| Reprinted
with kind permission from St. Joseph Publications from the book She Went in Haste to the Mountain (Book 1) NOTE: All excerpts from Conchita's Diary will be in extra-bold type |
In October, the influx of visitors slowed down. There were no longer summer vacationers in San-tander, and the normal rhythm of work and business required everyone's presence back on the job . . . Furthermore, there was the great day looming in the future, and almost everyone was saving himself for it. Since without doubt it would be worth the trouble! Those who had seen events, would encounter still more, many more on October 18th; and those, who still had not experienced the exhilaration of those things, could count on having them to the full on that heralded date.
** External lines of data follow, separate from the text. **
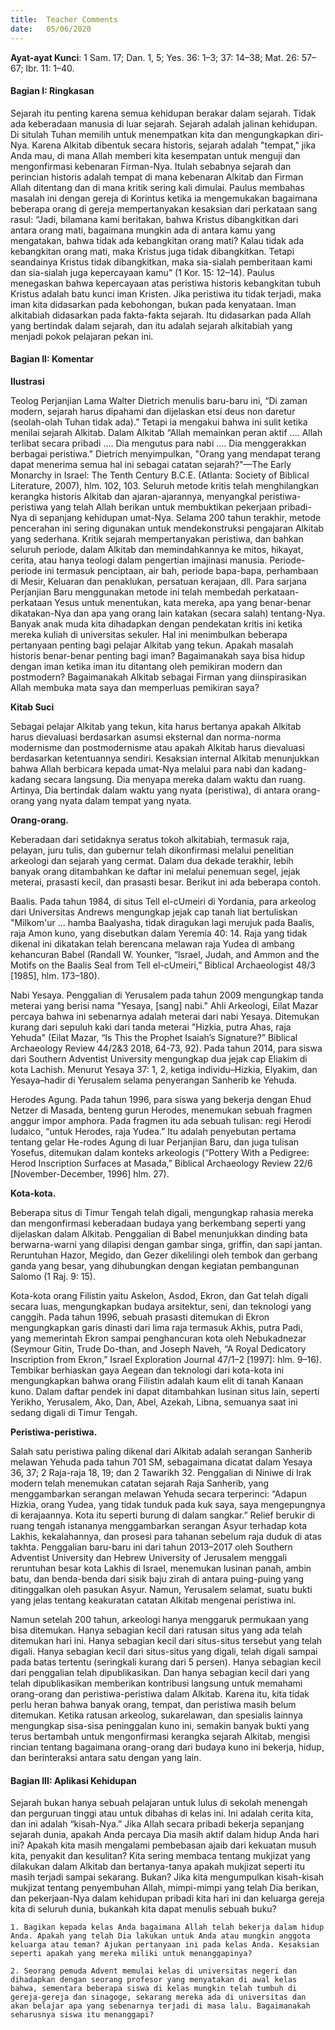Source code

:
 ```yaml
---
title:  Teacher Comments
date:   05/06/2020
---
```


**Ayat-ayat Kunci**: 1 Sam. 17; Dan. 1, 5; Yes. 36: 1–3; 37: 14–38; Mat. 26: 57–67; Ibr. 11: 1–40. 

#### Bagian I: Ringkasan 

Sejarah itu penting karena semua kehidupan berakar dalam sejarah. Tidak ada keberadaan manusia di luar sejarah. Sejarah adalah jalinan kehidupan. Di situlah Tuhan memilih untuk menempatkan kita dan mengungkapkan diri-Nya. Karena Alkitab dibentuk secara historis, sejarah adalah "tempat," jika Anda mau, di mana Allah memberi kita kesempatan untuk menguji dan mengonfirmasi kebenaran Firman-Nya. Itulah sebabnya sejarah dan perincian historis adalah tempat di mana kebenaran Alkitab dan Firman Allah ditentang dan di mana kritik sering kali dimulai. Paulus membahas masalah ini dengan gereja di Korintus ketika ia mengemukakan bagaimana beberapa orang di gereja mempertanyakan kesaksian dari perkataan sang rasul: “Jadi, bilamana kami beritakan, bahwa Kristus dibangkitkan dari antara orang mati, bagaimana mungkin ada di antara kamu yang mengatakan, bahwa tidak ada kebangkitan orang mati? Kalau tidak ada kebangkitan orang mati, maka Kristus juga tidak dibangkitkan. Tetapi seandainya Kristus tidak dibangkitkan, maka sia-sialah pemberitaan kami dan sia-sialah juga kepercayaan kamu” (1 Kor. 15: 12–14). Paulus menegaskan bahwa kepercayaan atas peristiwa historis kebangkitan tubuh Kristus adalah batu kunci iman Kristen. Jika peristiwa itu tidak terjadi, maka iman kita didasarkan pada kebohongan, bukan pada kenyataan. Iman alkitabiah didasarkan pada fakta-fakta sejarah. Itu didasarkan pada Allah yang bertindak dalam sejarah, dan itu adalah sejarah alkitabiah yang menjadi pokok pelajaran pekan ini. 

#### Bagian II: Komentar 

**Ilustrasi** 

Teolog Perjanjian Lama Walter Dietrich menulis baru-baru ini, “Di zaman modern, sejarah harus dipahami dan dijelaskan etsi deus non daretur (seolah-olah Tuhan tidak ada).” Tetapi ia mengakui bahwa ini sulit ketika menilai sejarah Alkitab. Dalam Alkitab “Allah memainkan peran aktif .... Allah terlibat secara pribadi .... Dia mengutus para nabi .... Dia menggerakkan berbagai peristiwa." Dietrich menyimpulkan, "Orang yang mendapat terang dapat menerima semua hal ini sebagai catatan sejarah?"—The Early Monarchy in Israel: The Tenth Century B.C.E. (Atlanta: Society of Biblical Literature, 2007), hlm. 102, 103. Seluruh metode kritis telah menghilangkan kerangka historis Alkitab dan ajaran-ajarannya, menyangkal peristiwa-peristiwa yang telah Allah berikan untuk membuktikan pekerjaan pribadi-Nya di sepanjang kehidupan umat-Nya. Selama 200 tahun terakhir, metode pencerahan ini sering digunakan untuk mendekonstruksi pengajaran Alkitab yang sederhana. Kritik sejarah mempertanyakan peristiwa, dan bahkan seluruh periode, dalam Alkitab dan memindahkannya ke mitos, hikayat, cerita, atau hanya teologi dalam pengertian imajinasi manusia. Periode-periode ini termasuk penciptaan, air bah, periode bapa-bapa, perhambaan di Mesir, Keluaran dan penaklukan, persatuan kerajaan, dll. Para sarjana Perjanjian Baru menggunakan metode ini telah membedah perkataan-perkataan Yesus untuk menentukan, kata mereka, apa yang benar-benar dikatakan-Nya dan apa yang orang lain katakan (secara salah) tentang-Nya. Banyak anak muda kita dihadapkan dengan pendekatan kritis ini ketika mereka kuliah di universitas sekuler. Hal ini menimbulkan beberapa pertanyaan penting bagi pelajar Alkitab yang tekun. Apakah masalah historis benar-benar penting bagi iman? Bagaimanakah saya bisa hidup dengan iman ketika iman itu ditantang oleh pemikiran modern dan postmodern? Bagaimanakah Alkitab sebagai Firman yang diinspirasikan Allah membuka mata saya dan memperluas pemikiran saya? 

**Kitab Suci** 

Sebagai pelajar Alkitab yang tekun, kita harus bertanya apakah Alkitab harus dievaluasi berdasarkan asumsi eksternal dan norma-norma modernisme dan postmodernisme atau apakah Alkitab harus dievaluasi berdasarkan ketentuannya sendiri. Kesaksian internal Alkitab menunjukkan bahwa Allah berbicara kepada umat-Nya melalui para nabi dan kadang-kadang secara langsung. Dia menyapa mereka dalam waktu dan ruang. Artinya, Dia bertindak dalam waktu yang nyata (peristiwa), di antara orang-orang yang nyata dalam tempat yang nyata. 

**Orang-orang.**

Keberadaan dari setidaknya seratus tokoh alkitabiah, termasuk raja, pelayan, juru tulis, dan gubernur telah dikonfirmasi melalui penelitian arkeologi dan sejarah yang cermat. Dalam dua dekade terakhir, lebih banyak orang ditambahkan ke daftar ini melalui penemuan segel, jejak meterai, prasasti kecil, dan prasasti besar. Berikut ini ada beberapa contoh. 

Baalis. Pada tahun 1984, di situs Tell el-cUmeiri di Yordania, para arkeolog dari Universitas Andrews mengungkap jejak cap tanah liat bertuliskan "Milkom'ur ... hamba Baalyasha, tidak diragukan lagi merujuk pada Baalis, raja Amon kuno, yang disebutkan dalam Yeremia 40: 14. Raja yang tidak dikenal ini dikatakan telah berencana melawan raja Yudea di ambang kehancuran Babel (Randall W. Younker, “Israel, Judah, and Ammon and the Motifs on the Baalis Seal from Tell el-cUmeiri,” Biblical Archaeologist 48/3 [1985], hlm. 173–180). 

Nabi Yesaya. Penggalian di Yerusalem pada tahun 2009 mengungkap tanda meterai yang berisi nama "Yesaya, [sang] nabi." Ahli Arkeologi, Eilat Mazar percaya bahwa ini sebenarnya adalah meterai dari nabi Yesaya. Ditemukan kurang dari sepuluh kaki dari tanda meterai "Hizkia, putra Ahas, raja Yehuda" (Eilat Mazar, “Is This the Prophet Isaiah’s Signature?” Biblical Archaeology Review 44/2&3 2018, 64-73, 92). Pada tahun 2014, para siswa dari Southern Adventist University mengungkap dua jejak cap Eliakim di kota Lachish. Menurut Yesaya 37: 1, 2, ketiga individu–Hizkia, Elyakim, dan Yesaya–hadir di Yerusalem selama penyerangan Sanherib ke Yehuda. 

Herodes Agung. Pada tahun 1996, para siswa yang bekerja dengan Ehud Netzer di Masada, benteng gurun Herodes, menemukan sebuah fragmen anggur impor amphora. Pada fragmen itu ada sebuah tulisan: regi Herodi Iudaico, “untuk Herodes, raja Yudea.” Itu adalah penyebutan pertama tentang gelar He-rodes Agung di luar Perjanjian Baru, dan juga tulisan Yosefus, ditemukan dalam konteks arkeologis (“Pottery With a Pedigree: Herod Inscription Surfaces at Masada,” Biblical Archaeology Review 22/6 [November-December, 1996] hlm. 27). 

**Kota-kota.**

Beberapa situs di Timur Tengah telah digali, mengungkap rahasia mereka dan mengonfirmasi keberadaan budaya yang berkembang seperti yang dijelaskan dalam Alkitab. Penggalian di Babel menunjukkan dinding bata berwarna-warni yang dilapisi dengan gambar singa, griffin, dan sapi jantan. Reruntuhan Hazor, Megido, dan Gezer dikelilingi oleh tembok dan gerbang ganda yang besar, yang dihubungkan dengan kegiatan pembangunan Salomo (1 Raj. 9: 15). 

Kota-kota orang Filistin yaitu Askelon, Asdod, Ekron, dan Gat telah digali secara luas, mengungkapkan budaya arsitektur, seni, dan teknologi yang canggih. Pada tahun 1996, sebuah prasasti ditemukan di Ekron mengungkapkan garis dinasti dari lima raja termasuk Akhis, putra Padi, yang memerintah Ekron sampai penghancuran kota oleh Nebukadnezar (Seymour Gitin, Trude Do-than, and Joseph Naveh, “A Royal Dedicatory Inscription from Ekron,” Israel Exploration Journal 47/1–2 [1997]: hlm. 9–16). Tembikar berhiaskan gaya Aegean dan teknologi dari kota-kota ini mengungkapkan bahwa orang Filistin adalah kaum elit di tanah Kanaan kuno. Dalam daftar pendek ini dapat ditambahkan lusinan situs lain, seperti Yerikho, Yerusalem, Ako, Dan, Abel, Azekah, Libna, semuanya saat ini sedang digali di Timur Tengah. 

**Peristiwa-peristiwa.**

Salah satu peristiwa paling dikenal dari Alkitab adalah serangan Sanherib melawan Yehuda pada tahun 701 SM, sebagaimana dicatat dalam Yesaya 36, 37; 2 Raja-raja 18, 19; dan 2 Tawarikh 32. Penggalian di Niniwe di Irak modern telah menemukan catatan sejarah Raja Sanherib, yang menggambarkan serangan melawan Yehuda secara terperinci: “Adapun Hizkia, orang Yudea, yang tidak tunduk pada kuk saya, saya mengepungnya di kerajaannya. Kota itu seperti burung di dalam sangkar.” Relief berukir di ruang tengah istananya menggambarkan serangan Asyur terhadap kota Lakhis, kekalahannya, dan prosesi para tahanan sebelum raja duduk di atas takhta. Penggalian baru-baru ini dari tahun 2013–2017 oleh Southern Adventist University dan Hebrew University of Jerusalem menggali reruntuhan besar kota Lakhis di Israel, menemukan lusinan panah, ambin batu, dan benda-benda dari sisik baju zirah di antara puing-puing yang ditinggalkan oleh pasukan Asyur. Namun, Yerusalem selamat, suatu bukti yang jelas tentang keakuratan catatan Alkitab mengenai peristiwa ini. 

Namun setelah 200 tahun, arkeologi hanya menggaruk permukaan yang bisa ditemukan. Hanya sebagian kecil dari ratusan situs yang ada telah ditemukan hari ini. Hanya sebagian kecil dari situs-situs tersebut yang telah digali. Hanya sebagian kecil dari situs-situs yang digali, telah digali sampai pada batas tertentu (seringkali kurang dari 5 persen). Hanya sebagian kecil dari penggalian telah dipublikasikan. Dan hanya sebagian kecil dari yang telah dipublikasikan memberikan kontribusi langsung untuk memahami orang-orang dan peristiwa-peristiwa dalam Alkitab. Karena itu, kita tidak perlu heran bahwa banyak orang, tempat, dan peristiwa masih belum ditemukan. Ketika ratusan arkeolog, sukarelawan, dan spesialis lainnya mengungkap sisa-sisa peninggalan kuno ini, semakin banyak bukti yang terus bertambah untuk mengonfirmasi kerangka sejarah Alkitab, mengisi rincian tentang bagaimana orang-orang dari budaya kuno ini bekerja, hidup, dan berinteraksi antara satu dengan yang lain. 

#### Bagian III: Aplikasi Kehidupan

Sejarah bukan hanya sebuah pelajaran untuk lulus di sekolah menengah dan perguruan tinggi atau untuk dibahas di kelas ini. Ini adalah cerita kita, dan ini adalah “kisah-Nya.” Jika Allah secara pribadi bekerja sepanjang sejarah dunia, apakah Anda percaya Dia masih aktif dalam hidup Anda hari ini? Apakah kita masih mengalami pembebasan ajaib dari kekuatan musuh kita, penyakit dan kesulitan? Kita sering membaca tentang mukjizat yang dilakukan dalam Alkitab dan bertanya-tanya apakah mukjizat seperti itu masih terjadi sampai sekarang. Bukan? Jika kita mengumpulkan kisah-kisah mukjizat tentang penyembuhan Allah, mimpi-mimpi yang telah Dia berikan, dan pekerjaan-Nya dalam kehidupan pribadi kita hari ini dan keluarga gereja kita di seluruh dunia, bukankah kita dapat menulis sebuah buku? 

`1. Bagikan kepada kelas Anda bagaimana Allah telah bekerja dalam hidup Anda. Apakah yang telah Dia lakukan untuk Anda atau mungkin anggota keluarga atau teman? Ajukan pertanyaan ini pada kelas Anda. Kesaksian seperti apakah yang mereka miliki untuk menanggapinya?` 

`2. Seorang pemuda Advent memulai kelas di universitas negeri dan dihadapkan dengan seorang profesor yang menyatakan di awal kelas bahwa, sementara beberapa siswa di kelas mungkin telah tumbuh di gereja-gereja dan sinagoge, sekarang mereka ada di universitas dan akan belajar apa yang sebenarnya terjadi di masa lalu. Bagaimanakah seharusnya siswa itu menanggapi?`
Nevertheless, the phenonema continued daily. [During those days in October, Dr. and Mrs. Ortiz saw many interesting scenes. For example:
It was the feast of Our Lady
of the Pillar [The feast of Our Lady of the Pillar is
on October 12th. It is a great feastday in Spain and Latin America.
The religious celebration
comes from devotion to Mary through an ancient statue in the great Marian
basilica in Saragossa. The statue, because it stands on a column (reputedly
part of the column on which Christ was scourged), has received the name
of del Pilar. According to tradition, here on the banks of the Ebro
River, the first temple was built to honor Mary on the Iberian peninsula,
the land of the Mother of God.
The civil holiday,
both in Spain and Latin-America, is based on the fact that on October 12th,
1492, the Spanish discoverers landed on the American continent. Also on
October 12th, the Civil Guard celebrates the feastday of its patron.
Juan Alvarez Seco,
the chief of the Civil Guard, stated: «On October 12th, while
apart from the others, I received the cross to kiss from the four girls,
as if it were a congratulation from the Virgin for being the feast of our
patron and for having come on that evening to Garabandal.»]
during another day of our apparitions, at which Loli and I were present.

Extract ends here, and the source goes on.